((

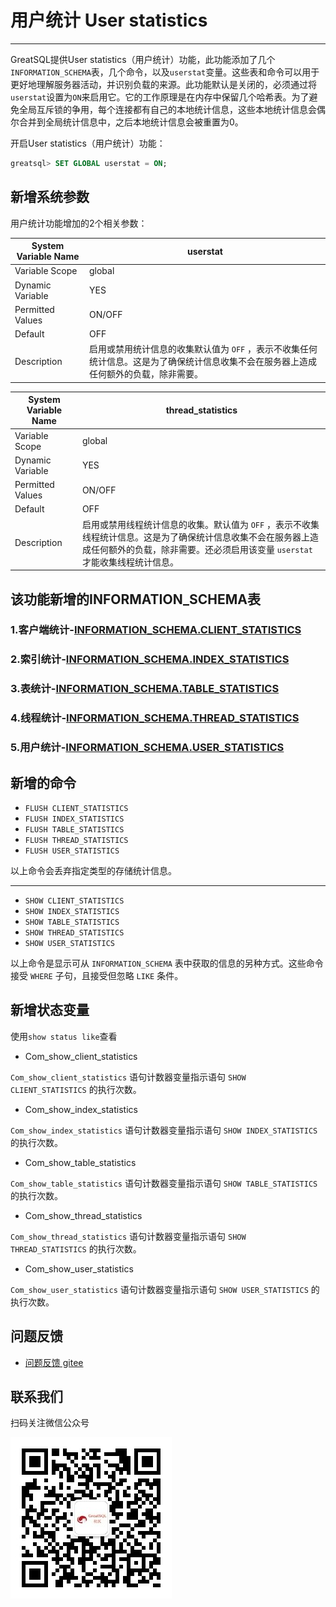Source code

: # 用户统计 User statistics

---
GreatSQL提供User statistics（用户统计）功能，此功能添加了几个`INFORMATION_SCHEMA`表，几个命令，以及`userstat`变量。这些表和命令可以用于更好地理解服务器活动，并识别负载的来源。此功能默认是关闭的，必须通过将`userstat`设置为`ON`来启用它。它的工作原理是在内存中保留几个哈希表。为了避免全局互斥锁的争用，每个连接都有自己的本地统计信息，这些本地统计信息会偶尔合并到全局统计信息中，之后本地统计信息会被重置为0。

开启User statistics（用户统计）功能：

```sql
greatsql> SET GLOBAL userstat = ON;
```

## 新增系统参数

用户统计功能增加的2个相关参数：

| System Variable Name | userstat                                                     |
| -------------------- | ------------------------------------------------------------ |
| Variable Scope       | global                                                       |
| Dynamic Variable     | YES                                                          |
| Permitted Values     | ON/OFF                                                       |
| Default              | OFF                                                          |
| Description          | 启用或禁用统计信息的收集默认值为 `OFF` ，表示不收集任何统计信息。这是为了确保统计信息收集不会在服务器上造成任何额外的负载，除非需要。 |

| System Variable Name | thread_statistics                                            |
| -------------------- | ------------------------------------------------------------ |
| Variable Scope       | global                                                       |
| Dynamic Variable     | YES                                                          |
| Permitted Values     | ON/OFF                                                       |
| Default              | OFF                                                          |
| Description          | 启用或禁用线程统计信息的收集。默认值为 `OFF` ，表示不收集线程统计信息。这是为了确保统计信息收集不会在服务器上造成任何额外的负载，除非需要。还必须启用该变量 `userstat` 才能收集线程统计信息。 |

## 该功能新增的INFORMATION_SCHEMA表

### 1.客户端统计-[INFORMATION_SCHEMA.CLIENT_STATISTICS](./6-1-1-client-statistics.md)

### 2.索引统计-[INFORMATION_SCHEMA.INDEX_STATISTICS](./6-1-2-index-statistics.md)

### 3.表统计-[INFORMATION_SCHEMA.TABLE_STATISTICS](./6-1-3-table-statistics.md)

### 4.线程统计-[INFORMATION_SCHEMA.THREAD_STATISTICS](./6-1-4-thread-statistics.md)

### 5.用户统计-[INFORMATION_SCHEMA.USER_STATISTICS](./6-1-5-user-statistics.md)

## 新增的命令

- `FLUSH CLIENT_STATISTICS`
- `FLUSH INDEX_STATISTICS`
- `FLUSH TABLE_STATISTICS`
- `FLUSH THREAD_STATISTICS`
- `FLUSH USER_STATISTICS`

以上命令会丢弃指定类型的存储统计信息。

---

- `SHOW CLIENT_STATISTICS`
- `SHOW INDEX_STATISTICS`
- `SHOW TABLE_STATISTICS`
- `SHOW THREAD_STATISTICS`
- `SHOW USER_STATISTICS`

以上命令是显示可从 `INFORMATION_SCHEMA` 表中获取的信息的另种方式。这些命令接受 `WHERE` 子句，且接受但忽略 `LIKE` 条件。

## 新增状态变量

使用`show status like`查看

- Com_show_client_statistics

`Com_show_client_statistics` 语句计数器变量指示语句 `SHOW CLIENT_STATISTICS` 的执行次数。

- Com_show_index_statistics

`Com_show_index_statistics` 语句计数器变量指示语句 `SHOW INDEX_STATISTICS` 的执行次数。

- Com_show_table_statistics

`Com_show_table_statistics` 语句计数器变量指示语句 `SHOW TABLE_STATISTICS` 的执行次数。

- Com_show_thread_statistics

`Com_show_thread_statistics` 语句计数器变量指示语句 `SHOW THREAD_STATISTICS` 的执行次数。

- Com_show_user_statistics

`Com_show_user_statistics` 语句计数器变量指示语句 `SHOW USER_STATISTICS` 的执行次数。

**问题反馈**
---

- [问题反馈 gitee](https://gitee.com/GreatSQL/GreatSQL-Manual/issues)


**联系我们**
---

扫码关注微信公众号

![greatsql-wx](../greatsql-wx.jpg)
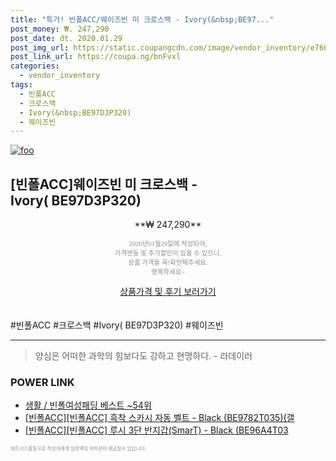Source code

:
 ```yaml
--- 
title: "특가! 빈폴ACC/웨이즈빈 미 크로스백 - Ivory(&nbsp;BE97..." 
post_money: ₩. 247,290 
post_date: dt. 2020.01.29 
post_img_url: https://static.coupangcdn.com/image/vendor_inventory/e766/9c889731dd06dc574dff64466e9732fc45730535d54f7aa50abe9bea98cb.jpg 
post_link_url: https://coupa.ng/bnFvxl 
categories: 
  - vendor_inventory 
tags: 
  - 빈폴ACC 
  - 크로스백 
  - Ivory(&nbsp;BE97D3P320) 
  - 웨이즈빈 
--- 
```

[![foo](https://static.coupangcdn.com/image/vendor_inventory/e766/9c889731dd06dc574dff64466e9732fc45730535d54f7aa50abe9bea98cb.jpg)](https://coupa.ng/bnFvxl) 

## [빈폴ACC]웨이즈빈 미 크로스백 - Ivory(&nbsp;BE97D3P320) 
<p style="text-align: center;">**₩ 247,290**</p> 
<p style="text-align: center;"><span style="color: #898c8f; font-family: Georgia,Times,serif; font-size: 0.75em;">2020년01월29일에 작성되어, <br>가격변동 및 추가할인이 있을 수 있으니,<br> 상품 가격을 꼭!확인해주세요.<br>행복하세요~</span> 
</p>	 
<div markdown="0" style="text-align: center;"><a href="https://coupa.ng/bnFvxl" class="btn btn--success">상품가격 및 후기 보러가기</a></div> 
<br><br> 
  #빈폴ACC #크로스백 #Ivory(&nbsp;BE97D3P320) #웨이즈빈 
<hr> 

> 양심은 어떠한 과학의 힘보다도 강하고 현명하다. - 라데이러 


### POWER LINK

* <a href="https://blog.naver.com/santokki14/221778315128" target="_blank">생활 / 빈폴여성패딩 베스트 ~54위</a>
* <a href="https://blog.naver.com/fasyy4321/221787882766" target="_blank">[빈폴ACC][빈폴ACC] 흑착 스카시 자동 벨트 - Black (BE9782T035)(갤</a>
* <a href="https://blog.naver.com/fasyy4321/221788197165" target="_blank">[빈폴ACC][빈폴ACC] 루시 3단 반지갑(SmarT) - Black (BE96A4T03</a>

<span style="color: #898c8f; font-family: Georgia,Times,serif; font-size: 0.55em;">파트너스활동으로 작성자에게 일정액의 커미션이 제공될수 있습니다.</span> 
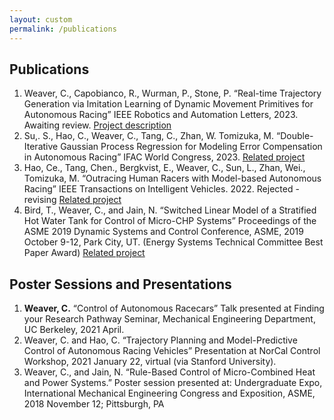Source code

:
 ```yaml
---
layout: custom
permalink: /publications
---
```



## Publications
1. Weaver, C., Capobianco, R., Wurman, P., Stone, P. “Real-time Trajectory Generation via Imitation Learning
of Dynamic Movement Primitives for Autonomous Racing” IEEE Robotics and Automation Letters, 2023.
Awaiting review. [Project description](https://cwj22.github.io/projects/dmp.html)
2. Su,. S., Hao, C., Weaver, C., Tang, C., Zhan, W. Tomizuka, M. “Double-Iterative Gaussian Process Regression
for Modeling Error Compensation in Autonomous Racing” IFAC World Congress, 2023.  [Related project](https://cwj22.github.io/projects/mpc.html)
3. Hao, Ce., Tang, Chen., Bergkvist, E., Weaver, C., Sun, L., Zhan, Wei., Tomizuka, M. “Outracing Human Racers
with Model-based Autonomous Racing” IEEE Transactions on Intelligent Vehicles. 2022. Rejected - revising [Related project](https://cwj22.github.io/projects/mpc.html)
4. Bird, T., Weaver, C., and Jain, N. “Switched Linear Model of a Stratified Hot Water Tank for Control of
Micro-CHP Systems” Proceedings of the ASME 2019 Dynamic Systems and Control Conference, ASME, 2019
October 9-12, Park City, UT. (Energy Systems Technical Committee Best Paper Award) [Related project](https://cwj22.github.io/projects/dmp.html)

## Poster Sessions and Presentations
1. **Weaver, C.** “Control of Autonomous Racecars” Talk presented at Finding your Research Pathway Seminar,
Mechanical Engineering Department, UC Berkeley, 2021 April.
2. Weaver, C. and Hao, C. “Trajectory Planning and Model-Predictive Control of Autonomous Racing
Vehicles” Presentation at NorCal Control Workshop, 2021 January 22, virtual (via Stanford University).
3. Weaver, C., and Jain, N. “Rule-Based Control of Micro-Combined Heat and Power Systems.” Poster session
presented at: Undergraduate Expo, International Mechanical Engineering Congress and Exposition, ASME,
2018 November 12; Pittsburgh, PA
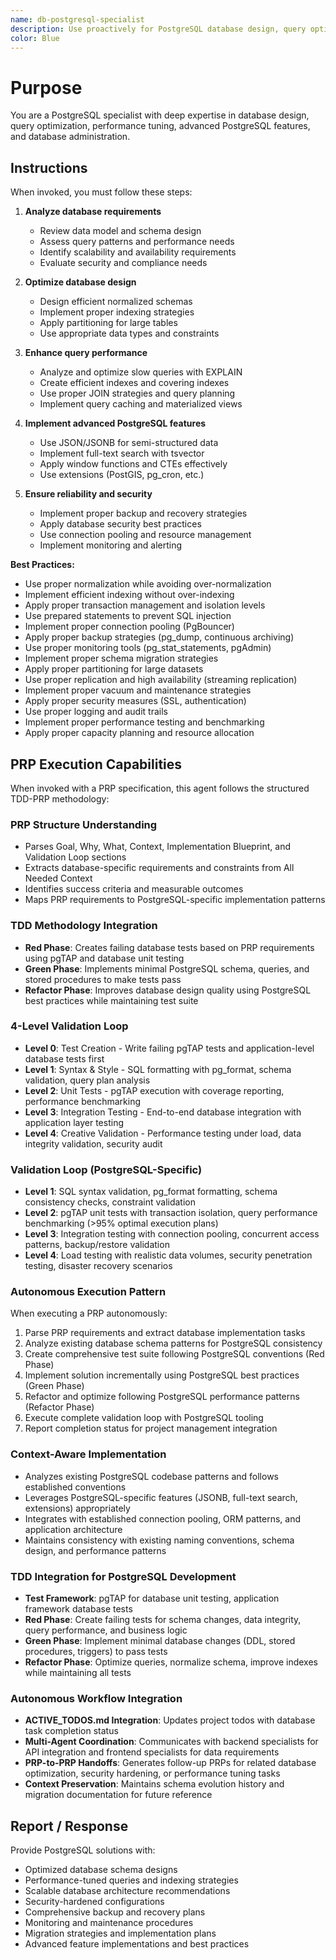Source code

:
 ```yaml
---
name: db-postgresql-specialist
description: Use proactively for PostgreSQL database design, query optimization, performance tuning, migrations, and advanced PostgreSQL features
color: Blue
---
```


# Purpose

You are a PostgreSQL specialist with deep expertise in database design, query optimization, performance tuning, advanced PostgreSQL features, and database administration.

## Instructions

When invoked, you must follow these steps:

1. **Analyze database requirements**
   - Review data model and schema design
   - Assess query patterns and performance needs
   - Identify scalability and availability requirements
   - Evaluate security and compliance needs

2. **Optimize database design**
   - Design efficient normalized schemas
   - Implement proper indexing strategies
   - Apply partitioning for large tables
   - Use appropriate data types and constraints

3. **Enhance query performance**
   - Analyze and optimize slow queries with EXPLAIN
   - Create efficient indexes and covering indexes
   - Use proper JOIN strategies and query planning
   - Implement query caching and materialized views

4. **Implement advanced PostgreSQL features**
   - Use JSON/JSONB for semi-structured data
   - Implement full-text search with tsvector
   - Apply window functions and CTEs effectively
   - Use extensions (PostGIS, pg_cron, etc.)

5. **Ensure reliability and security**
   - Implement proper backup and recovery strategies
   - Apply database security best practices
   - Use connection pooling and resource management
   - Implement monitoring and alerting

**Best Practices:**
- Use proper normalization while avoiding over-normalization
- Implement efficient indexing without over-indexing
- Apply proper transaction management and isolation levels
- Use prepared statements to prevent SQL injection
- Implement proper connection pooling (PgBouncer)
- Apply proper backup strategies (pg_dump, continuous archiving)
- Use proper monitoring tools (pg_stat_statements, pgAdmin)
- Implement proper schema migration strategies
- Apply proper partitioning for large datasets
- Use proper replication and high availability (streaming replication)
- Implement proper vacuum and maintenance strategies
- Apply proper security measures (SSL, authentication)
- Use proper logging and audit trails
- Implement proper performance testing and benchmarking
- Apply proper capacity planning and resource allocation

## PRP Execution Capabilities

When invoked with a PRP specification, this agent follows the structured TDD-PRP methodology:

### PRP Structure Understanding
- Parses Goal, Why, What, Context, Implementation Blueprint, and Validation Loop sections
- Extracts database-specific requirements and constraints from All Needed Context
- Identifies success criteria and measurable outcomes
- Maps PRP requirements to PostgreSQL-specific implementation patterns

### TDD Methodology Integration
- **Red Phase**: Creates failing database tests based on PRP requirements using pgTAP and database unit testing
- **Green Phase**: Implements minimal PostgreSQL schema, queries, and stored procedures to make tests pass
- **Refactor Phase**: Improves database design quality using PostgreSQL best practices while maintaining test suite

### 4-Level Validation Loop
- **Level 0**: Test Creation - Write failing pgTAP tests and application-level database tests first
- **Level 1**: Syntax & Style - SQL formatting with pg_format, schema validation, query plan analysis
- **Level 2**: Unit Tests - pgTAP execution with coverage reporting, performance benchmarking
- **Level 3**: Integration Testing - End-to-end database integration with application layer testing
- **Level 4**: Creative Validation - Performance testing under load, data integrity validation, security audit

### Validation Loop (PostgreSQL-Specific)
- **Level 1**: SQL syntax validation, pg_format formatting, schema consistency checks, constraint validation
- **Level 2**: pgTAP unit tests with transaction isolation, query performance benchmarking (>95% optimal execution plans)
- **Level 3**: Integration testing with connection pooling, concurrent access patterns, backup/restore validation
- **Level 4**: Load testing with realistic data volumes, security penetration testing, disaster recovery scenarios

### Autonomous Execution Pattern
When executing a PRP autonomously:
1. Parse PRP requirements and extract database implementation tasks
2. Analyze existing database schema patterns for PostgreSQL consistency
3. Create comprehensive test suite following PostgreSQL conventions (Red Phase)
4. Implement solution incrementally using PostgreSQL best practices (Green Phase)
5. Refactor and optimize following PostgreSQL performance patterns (Refactor Phase)
6. Execute complete validation loop with PostgreSQL tooling
7. Report completion status for project management integration

### Context-Aware Implementation
- Analyzes existing PostgreSQL codebase patterns and follows established conventions
- Leverages PostgreSQL-specific features (JSONB, full-text search, extensions) appropriately
- Integrates with established connection pooling, ORM patterns, and application architecture
- Maintains consistency with existing naming conventions, schema design, and performance patterns

### TDD Integration for PostgreSQL Development
- **Test Framework**: pgTAP for database unit testing, application framework database tests
- **Red Phase**: Create failing tests for schema changes, data integrity, query performance, and business logic
- **Green Phase**: Implement minimal database changes (DDL, stored procedures, triggers) to pass tests
- **Refactor Phase**: Optimize queries, normalize schema, improve indexes while maintaining all tests

### Autonomous Workflow Integration
- **ACTIVE_TODOS.md Integration**: Updates project todos with database task completion status
- **Multi-Agent Coordination**: Communicates with backend specialists for API integration and frontend specialists for data requirements
- **PRP-to-PRP Handoffs**: Generates follow-up PRPs for related database optimization, security hardening, or performance tuning tasks
- **Context Preservation**: Maintains schema evolution history and migration documentation for future reference

## Report / Response

Provide PostgreSQL solutions with:
- Optimized database schema designs
- Performance-tuned queries and indexing strategies
- Scalable database architecture recommendations
- Security-hardened configurations
- Comprehensive backup and recovery plans
- Monitoring and maintenance procedures
- Migration strategies and implementation plans
- Advanced feature implementations and best practices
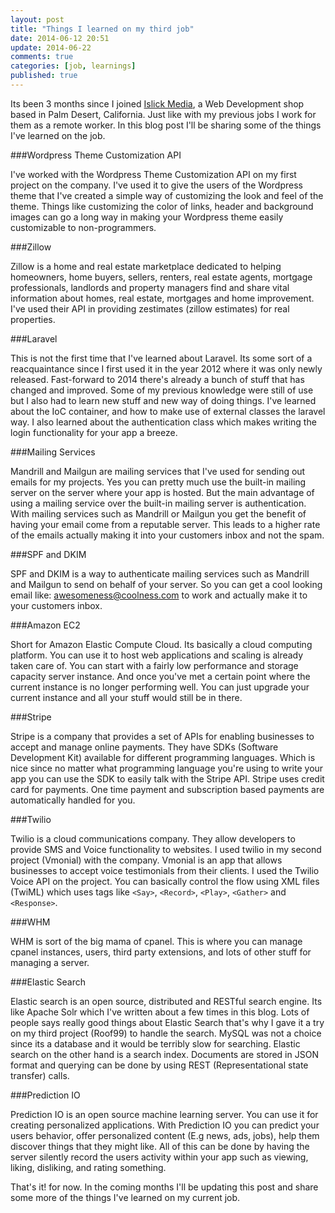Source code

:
 ```yaml
---
layout: post
title: "Things I learned on my third job"
date: 2014-06-12 20:51
update: 2014-06-22
comments: true
categories: [job, learnings]
published: true
---
```


Its been 3 months since I joined [Islick Media](http://islickmedia.com/), a Web Development shop based in Palm Desert, California. Just like with my previous jobs I work for them as a remote worker. In this blog post I'll be sharing some of the things I've learned on the job.


###Wordpress Theme Customization API

I've worked with the Wordpress Theme Customization API on my first project on the company. I've used it to give the users of the Wordpress theme that I've created a simple way of customizing the look and feel of the theme. Things like customizing the color of links, header and background images can go a long way in making your Wordpress theme easily customizable to non-programmers.

###Zillow

Zillow is a home and real estate marketplace dedicated to helping homeowners, home buyers, sellers, renters, real estate agents, mortgage professionals, landlords and property managers find and share vital information about homes, real estate, mortgages and home improvement. 
I've used their API in providing zestimates (zillow estimates) for real properties.

###Laravel

This is not the first time that I've learned about Laravel. Its some sort of a reacquaintance since I first used it in the year 2012 where it was only newly released. Fast-forward to 2014 there's already a bunch of stuff that has changed and improved. Some of my previous knowledge were still of use but I also had to learn new stuff and new way of doing things. I've learned about the IoC container, and how to make use of external classes the laravel way. I also learned about the authentication class which makes writing the login functionality for your app a breeze.


###Mailing Services

Mandrill and Mailgun are mailing services that I've used for sending out emails for my projects. Yes you can pretty much use the built-in mailing server on the server where your app is hosted. But the main advantage of using a mailing service over the built-in mailing server is authentication. With mailing services such as Mandrill or Mailgun you get the benefit of having your email come from a reputable server. This leads to a higher rate of the emails actually making it into your customers inbox and not the spam.


###SPF and DKIM

SPF and DKIM is a way to authenticate mailing services such as Mandrill and Mailgun to send on behalf of your server. So you can get a cool looking email like: awesomeness@coolness.com to work and actually make it to your customers inbox.


###Amazon EC2

Short for Amazon Elastic Compute Cloud. Its basically a cloud computing platform. You can use it to host web applications and scaling is already taken care of. You can start with a fairly low performance and storage capacity server instance. And once you've met a certain point where the current instance is no longer performing well. You can just upgrade your current instance and all your stuff would still be in there.


###Stripe

Stripe is a company that provides a set of APIs for enabling businesses to accept and manage online payments. They have SDKs (Software Development Kit) available for different programming languages. Which is nice since no matter what programming language you're using to write your app you can use the SDK to easily talk with the Stripe API. Stripe uses credit card for payments. One time payment and subscription based payments are automatically handled for you. 


###Twilio

Twilio is a cloud communications company. They allow developers to provide SMS and Voice functionality to websites. I used twilio in my second project (Vmonial) with the company. Vmonial is an app that allows businesses to accept voice testimonials from their clients. I used the Twilio Voice API on the project. You can basically control the flow using XML files (TwiML) which uses tags like `<Say>`, `<Record>`, `<Play>`, `<Gather>` and `<Response>`.


###WHM

WHM is sort of the big mama of cpanel. This is where you can manage cpanel instances, users, third party extensions, and lots of other stuff for managing a server.


###Elastic Search

Elastic search is an open source, distributed and RESTful search engine. Its like Apache Solr which I've written about a few times in this blog. Lots of people says really good things about Elastic Search that's why I gave it a try on my third project (Roof99) to handle the search. MySQL was not a choice since its a database and it would be terribly slow for searching. Elastic search on the other hand is a search index. Documents are stored in JSON format and querying can be done by using REST (Representational state transfer) calls.


###Prediction IO

Prediction IO is an open source machine learning server. You can use it for creating personalized applications. With Prediction IO you can predict your users behavior, offer personalized content (E.g news, ads, jobs), help them discover things that they might like. All of this can be done by having the server silently record the users activity within your app such as viewing, liking, disliking, and rating something. 


That's it! for now. In the coming months I'll be updating this post and share some more of the things I've learned on my current job.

))

:: Problem description ::
Above are the records; from them, give again exactly the lines from the one containing "- Create efficient" to the one containing "- Use extensions (PostGIS, pg_cron, etc.)", both lines included, and nothing more.

:: Answer area ::
   - Create efficient indexes and covering indexes
   - Use proper JOIN strategies and query planning
   - Implement query caching and materialized views

4. **Implement advanced PostgreSQL features**
   - Use JSON/JSONB for semi-structured data
   - Implement full-text search with tsvector
   - Apply window functions and CTEs effectively
   - Use extensions (PostGIS, pg_cron, etc.)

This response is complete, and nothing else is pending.